In Deauville, the Photography of Intimacy Takes Center Stage

Under Deauville’s shifting skies, the 16th edition of the Planches Contact festival this year celebrates the photography of intimacy — a genre shared, in one way or another, by all photographers, who often begin by photographing family and friends before exploring more complex subjects.

Since its creation in 2010, the festival has transformed the Norman seaside town into a true laboratory of visual experimentation, blending public commissions, artist residencies, open-air exhibitions, and collaborations with major photographic institutions. All this in a family spirit that seems unchanged, even as a new team takes the helm this year: Jonas Tebib, artistic director, and Lionel Charrier, director of photography at French daily Libération, have succeeded Laura Serani as heads of the festival.

“Planches Contact was born from a simple idea: to invite photographers to offer a contemporary view of Deauville and its territory,” recalls Philippe Augier, mayor of the city and founder of the festival. It’s more than a slogan: each autumn, the town becomes an open-air gallery — along the beach, the Quai de l’Impératrice Eugénie, Les Franciscaines, and Point de Vue — where works produced in residence are shown for the first time. The guiding principle remains unchanged: no imported exhibitions, only works created in and for Deauville.

© 223, Guonu in the Dusk, 2025
© 223, Summer Taking Off, 2025
© 223, Accidental Ceremony, 2025

This ambitious project is also reflected in the artists’ experience. Invited for four two-week residencies, they describe warm exchanges, generous resources, and precious time for research and production. Each exhibiting artist also receives a €5,000 grant, in addition to the residency and production expenses covered by the festival — a substantial sum in the photography world, closer to a prize than a commission, and a notable contrast with the modest fees offered by larger festivals such as Arles.

Intimacy as a guiding thread

The 2025 edition, under the artistic direction of Jonas Tebib, explores intimacy in all its forms — distinguishing between the “intimate” and “intimacy.” In an era saturated with public imagery, the festival proposes a return to proximity, vulnerability, and the personal gaze. “Intimate photography is not self-absorption — it’s a way to explore our relationship to the world,” explains Tebib.

This is evident from the opening dialogue between Claude Cahun and Cindy Sherman, presented at Les Franciscaines. The exhibition traces the origins of self-staging, identity as fiction, and intimacy as a form of resistance. As the festival’s curators note, for Cahun, “intimacy is not a fixed private sphere but a space for reinvention,” while for Sherman, “distance itself creates a paradoxical form of intimacy.” By placing these two pioneers at the start of the festival, Planches Contact defines its framework: intimacy is not confined to the family album; it can be political, constructed, performed.

Circle in Stone © Arno Rafael Minkkinen
Untitled Film Still 81, 1980 © Cindy Sherman
© Renato d’Agostin
Narragansett, 1973 © Arno Rafael Minkkinen

The series presented by the 18 resident photographers each open singular paths between memory, identity, and territory.

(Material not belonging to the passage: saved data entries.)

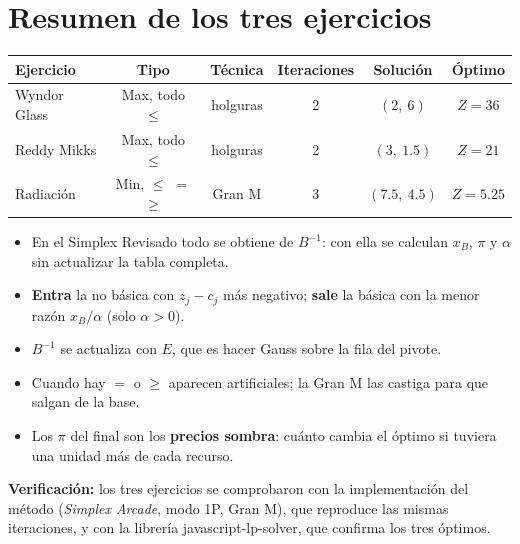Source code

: \documentclass[11pt,a4paper]{article}
\newcommand{\entra}[1]{\textcolor{entra}{\textbf{#1}}}
\newcommand{\sale}[1]{\textcolor{sale}{\textbf{#1}}}
\newcommand{\Binv}{B^{-1}}
\begin{document}
\newpage
\section*{Resumen de los tres ejercicios}
\begin{center}
\begin{tabular}{lccccc}
\toprule
\textbf{Ejercicio} & \textbf{Tipo} & \textbf{Técnica} & \textbf{Iteraciones} & \textbf{Solución} & \textbf{Óptimo} \\
\midrule
Wyndor Glass & Max, todo $\le$ & holguras & 2 & $(2,\ 6)$ & $Z = 36$ \\
Reddy Mikks & Max, todo $\le$ & holguras & 2 & $(3,\ 1.5)$ & $Z = 21$ \\
Radiación & Min, $\le$ $=$ $\ge$ & Gran M & 3 & $(7.5,\ 4.5)$ & $Z = 5.25$ \\
\bottomrule
\end{tabular}
\end{center}

\begin{idea}[Conclusiones]
\begin{itemize}[itemsep=2pt, leftmargin=*]
  \item En el Simplex Revisado todo se obtiene de $\Binv$: con ella se calculan $x_B$, $\pi$ y $\alpha$ sin actualizar la tabla completa.
  \item \entra{Entra} la no básica con $z_j - c_j$ más negativo; \sale{sale} la básica con la menor razón $x_B/\alpha$ (solo $\alpha > 0$).
  \item $\Binv$ se actualiza con $E$, que es hacer Gauss sobre la fila del pivote.
  \item Cuando hay $=$ o $\ge$ aparecen artificiales; la Gran M las castiga para que salgan de la base.
  \item Los $\pi$ del final son los \textbf{precios sombra}: cuánto cambia el óptimo si tuviera una unidad más de cada recurso.
\end{itemize}
\end{idea}

\textbf{Verificación:} los tres ejercicios se comprobaron con la implementación del método (\emph{Simplex Arcade},
modo 1P, Gran M), que reproduce las mismas iteraciones, y con la librería javascript-lp-solver, que confirma los tres óptimos.
\end{document}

Chinese artist Lin Zhipeng (No. 223), a key figure of the Asian scene, continues in Deauville his exploration of a free, sensual intimacy — bodies in landscapes, youth, and desire. The festival describes it as “a joyful, erotic, and colorful intimacy” in a retrospective of his twenty-year career at Point de Vue. Lebanese photographer Myriam Boulos leads the festival’s first off-site residency from Beirut, continuing her work on the theme of intimacy. Her images from What’s Ours echo those produced in Normandy, reflecting the festival’s desire to open Deauville to other geographies of the personal.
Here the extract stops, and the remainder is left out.